Data in this exercise:

++++++++

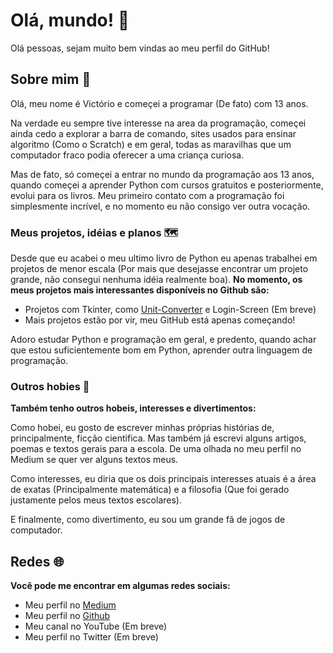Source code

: # Olá, mundo! 👋
Olá pessoas, sejam muito bem vindas ao meu perfil do GitHub!
## Sobre mim 🙂
Olá, meu nome é Victório e começei a programar (De fato) com 13 anos. 

Na verdade eu sempre tive interesse na area da programação, começei ainda cedo a explorar a barra de comando, sites usados para ensinar algoritmo (Como o Scratch) e em geral, todas as maravilhas que um computador fraco podia oferecer a uma criança curiosa.

Mas de fato, só começei a entrar no mundo da programação aos 13 anos, quando começei a aprender Python com cursos gratuitos e posteriormente, evolui para os livros. Meu primeiro contato com a programação foi simplesmente incrível, e no momento eu não consigo ver outra vocação.

### Meus projetos, idéias e planos 🗺️

Desde que eu acabei o meu ultimo livro de Python eu apenas trabalhei em projetos de menor escala (Por mais que desejasse encontrar um projeto grande, não consegui nenhuma idéia realmente boa). **No momento, os meus projetos mais interessantes disponíveis no Github são:**
* Projetos com Tkinter, como [Unit-Converter](https://github.com/VictorioMaculan/unit-converter) e Login-Screen (Em breve)
* Mais projetos estão por vir, meu GitHub está apenas começando!

Adoro estudar Python e programação em geral, e predento, quando achar que estou suficientemente bom em Python, aprender outra linguagem de programação.

### Outros hobies 📘

**Também tenho outros hobeis, interesses e divertimentos:**

Como hobei, eu gosto de escrever minhas próprias histórias de, principalmente, ficção cientifica. Mas também já escrevi alguns artigos, poemas e textos gerais para a escola. De uma olhada no meu perfil no Medium se quer ver alguns textos meus.

Como interesses, eu diria que os dois principais interesses atuais é a área de exatas (Principalmente matemática) e a filosofia (Que foi gerado justamente pelos meus textos escolares).

E finalmente, como divertimento, eu sou um grande fã de jogos de computador.

## Redes 🌐
**Você pode me encontrar em algumas redes sociais:**
* Meu perfil no [Medium](https://medium.com/@vicmaculan)
* Meu perfil no [Github](https://github.com/VictorioMaculan)
* Meu canal no YouTube (Em breve)
* Meu perfil no Twitter (Em breve)
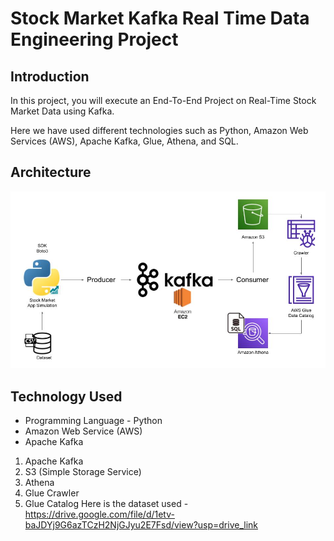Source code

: # Stock Market Kafka Real Time Data Engineering Project

## Introduction 
In this project, you will execute an End-To-End Project on Real-Time Stock Market Data using Kafka.

Here we have used different technologies such as Python, Amazon Web Services (AWS), Apache Kafka, Glue, Athena, and SQL.

## Architecture 
<img src="Arch.jpg">

## Technology Used
- Programming Language - Python
- Amazon Web Service (AWS)
- Apache Kafka
1. Apache Kafka
2. S3 (Simple Storage Service)
3. Athena
4. Glue Crawler
5. Glue Catalog
Here is the dataset used - https://drive.google.com/file/d/1etv-baJDYj9G6azTCzH2NjGJyu2E7Fsd/view?usp=drive_link
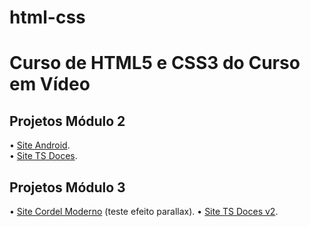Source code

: # html-css
 <h1>Curso de HTML5 e CSS3 do Curso em Vídeo</h1>

<h2>Projetos Módulo 2</h2>
<p>
• <a href="https://eduardocasati.github.io/projeto-android/" target="_blank">Site Android</a>.
</br>
• <a href="https://eduardocasati.github.io/projeto-tsdoces/" target="_blank">Site TS Doces</a>.
</p>
<h2>Projetos Módulo 3</h2>
<p>
• <a href="https://eduardocasati.github.io/projeto-cordel/" target="_blank">Site Cordel Moderno</a> (teste efeito parallax).
• <a href="https://eduardocasati.github.io/site-tsdoces2/" target="_blank">Site TS Doces v2</a>.
</p>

++++++++

Exercise goal:
Reproduce each line of the records exactly, and omit every picture.

Solved exercise:
Source code

: # Olá, mundo! 👋
Olá pessoas, sejam muito bem vindas ao meu perfil do GitHub!
## Sobre mim 🙂
Olá, meu nome é Victório e começei a programar (De fato) com 13 anos. 

Na verdade eu sempre tive interesse na area da programação, começei ainda cedo a explorar a barra de comando, sites usados para ensinar algoritmo (Como o Scratch) e em geral, todas as maravilhas que um computador fraco podia oferecer a uma criança curiosa.

Mas de fato, só começei a entrar no mundo da programação aos 13 anos, quando começei a aprender Python com cursos gratuitos e posteriormente, evolui para os livros. Meu primeiro contato com a programação foi simplesmente incrível, e no momento eu não consigo ver outra vocação.

### Meus projetos, idéias e planos 🗺️

Desde que eu acabei o meu ultimo livro de Python eu apenas trabalhei em projetos de menor escala (Por mais que desejasse encontrar um projeto grande, não consegui nenhuma idéia realmente boa). **No momento, os meus projetos mais interessantes disponíveis no Github são:**
* Projetos com Tkinter, como [Unit-Converter](https://github.com/VictorioMaculan/unit-converter) e Login-Screen (Em breve)
* Mais projetos estão por vir, meu GitHub está apenas começando!

Adoro estudar Python e programação em geral, e predento, quando achar que estou suficientemente bom em Python, aprender outra linguagem de programação.

### Outros hobies 📘

**Também tenho outros hobeis, interesses e divertimentos:**

Como hobei, eu gosto de escrever minhas próprias histórias de, principalmente, ficção cientifica. Mas também já escrevi alguns artigos, poemas e textos gerais para a escola. De uma olhada no meu perfil no Medium se quer ver alguns textos meus.

Como interesses, eu diria que os dois principais interesses atuais é a área de exatas (Principalmente matemática) e a filosofia (Que foi gerado justamente pelos meus textos escolares).

E finalmente, como divertimento, eu sou um grande fã de jogos de computador.

## Redes 🌐
**Você pode me encontrar em algumas redes sociais:**
* Meu perfil no [Medium](https://medium.com/@vicmaculan)
* Meu perfil no [Github](https://github.com/VictorioMaculan)
* Meu canal no YouTube (Em breve)
* Meu perfil no Twitter (Em breve)
Source code

: # Stock Market Kafka Real Time Data Engineering Project

## Introduction 
In this project, you will execute an End-To-End Project on Real-Time Stock Market Data using Kafka.

Here we have used different technologies such as Python, Amazon Web Services (AWS), Apache Kafka, Glue, Athena, and SQL.

## Architecture 
<img src="Arch.jpg">

## Technology Used
- Programming Language - Python
- Amazon Web Service (AWS)
- Apache Kafka
1. Apache Kafka
2. S3 (Simple Storage Service)
3. Athena
4. Glue Crawler
5. Glue Catalog
Here is the dataset used - https://drive.google.com/file/d/1etv-baJDYj9G6azTCzH2NjGJyu2E7Fsd/view?usp=drive_link
Source code

: # html-css
 <h1>Curso de HTML5 e CSS3 do Curso em Vídeo</h1>

<h2>Projetos Módulo 2</h2>
<p>
• <a href="https://eduardocasati.github.io/projeto-android/" target="_blank">Site Android</a>.
</br>
• <a href="https://eduardocasati.github.io/projeto-tsdoces/" target="_blank">Site TS Doces</a>.
</p>
<h2>Projetos Módulo 3</h2>
<p>
• <a href="https://eduardocasati.github.io/projeto-cordel/" target="_blank">Site Cordel Moderno</a> (teste efeito parallax).
• <a href="https://eduardocasati.github.io/site-tsdoces2/" target="_blank">Site TS Doces v2</a>.
</p>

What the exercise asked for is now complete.